Why do I know all these things? Why do I get frustrated b/c the person reading the Torah was 14 and mispronounced half the words? It's frustrating for me to know that I care so much.
Once upon a time i wanted to be a Rabbi. Judaism is a huge passion of mine. But i always just wanted to be the cool kid, or the one who blended in (and by blend in i mean sit in the back of the shul and talk, and not care about what was going on up front). and definitely not the jewey one. So am I cool? Am I the Jewey nerd? Am I both? Am I neither?
And does being gay have to relate to any of these and mean that I can't be involved in a shul or can't be a Gabai or even Rabbi even if I choose to be celibate but still out of the closet?


  1. The curse of the rabbi's boys my friend.
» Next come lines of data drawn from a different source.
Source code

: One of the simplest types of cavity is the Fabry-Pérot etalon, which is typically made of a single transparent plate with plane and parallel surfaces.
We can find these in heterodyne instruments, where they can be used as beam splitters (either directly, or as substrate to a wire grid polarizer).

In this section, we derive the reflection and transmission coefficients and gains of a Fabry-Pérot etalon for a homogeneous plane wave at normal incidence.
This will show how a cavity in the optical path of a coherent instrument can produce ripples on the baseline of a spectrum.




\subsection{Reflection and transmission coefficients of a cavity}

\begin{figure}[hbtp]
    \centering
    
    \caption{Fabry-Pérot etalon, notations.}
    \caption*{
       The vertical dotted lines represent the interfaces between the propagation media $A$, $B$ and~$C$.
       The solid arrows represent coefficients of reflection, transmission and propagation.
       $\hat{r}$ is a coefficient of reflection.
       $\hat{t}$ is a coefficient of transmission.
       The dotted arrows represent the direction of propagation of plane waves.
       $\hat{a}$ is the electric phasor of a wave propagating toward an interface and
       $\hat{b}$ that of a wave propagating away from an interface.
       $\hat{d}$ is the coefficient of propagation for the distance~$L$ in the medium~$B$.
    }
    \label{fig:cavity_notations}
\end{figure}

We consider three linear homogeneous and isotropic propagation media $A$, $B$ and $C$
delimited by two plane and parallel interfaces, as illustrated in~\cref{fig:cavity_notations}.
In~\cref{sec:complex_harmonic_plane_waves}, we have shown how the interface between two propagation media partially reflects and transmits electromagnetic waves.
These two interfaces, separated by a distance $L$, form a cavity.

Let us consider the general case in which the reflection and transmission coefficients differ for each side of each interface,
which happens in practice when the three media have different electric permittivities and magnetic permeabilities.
Doesn't matter what you do, you will always be jewey and will always hum the proper melodies to the davening when the klei kodesh mess up. Doesn't matter how you dress, what you listen to, or what you drink on Mach Hach get togethers. Once a PK always a PK. Being openly gay clearly won't change the way you feel, and in my opinion shouldn't restrict you from being an active member of not only a Jewish community, but a shul as well (although let's face it, it'd be a HUGE challenge to be a gay Orthodox rabbi for non-gay members. There's just too many complications). You know the job better than most, why shouldn't you participate? For some strange reason, gays are viewed upon as "untouchables," while the crooked businessmen, adulterers, etc. might not necessarily be so bad that we would need to deny them an aliyah. I'm just spit balling, but I think that being gay is just more taboo than anything else, and that makes all the difference. Either way, keep up the writing and the good fight.

  2. it's jewy...not jewey!

  3. you always have cared and u always will, cuz that is who u are, and how u have always acted. ur a good guy - keep it up.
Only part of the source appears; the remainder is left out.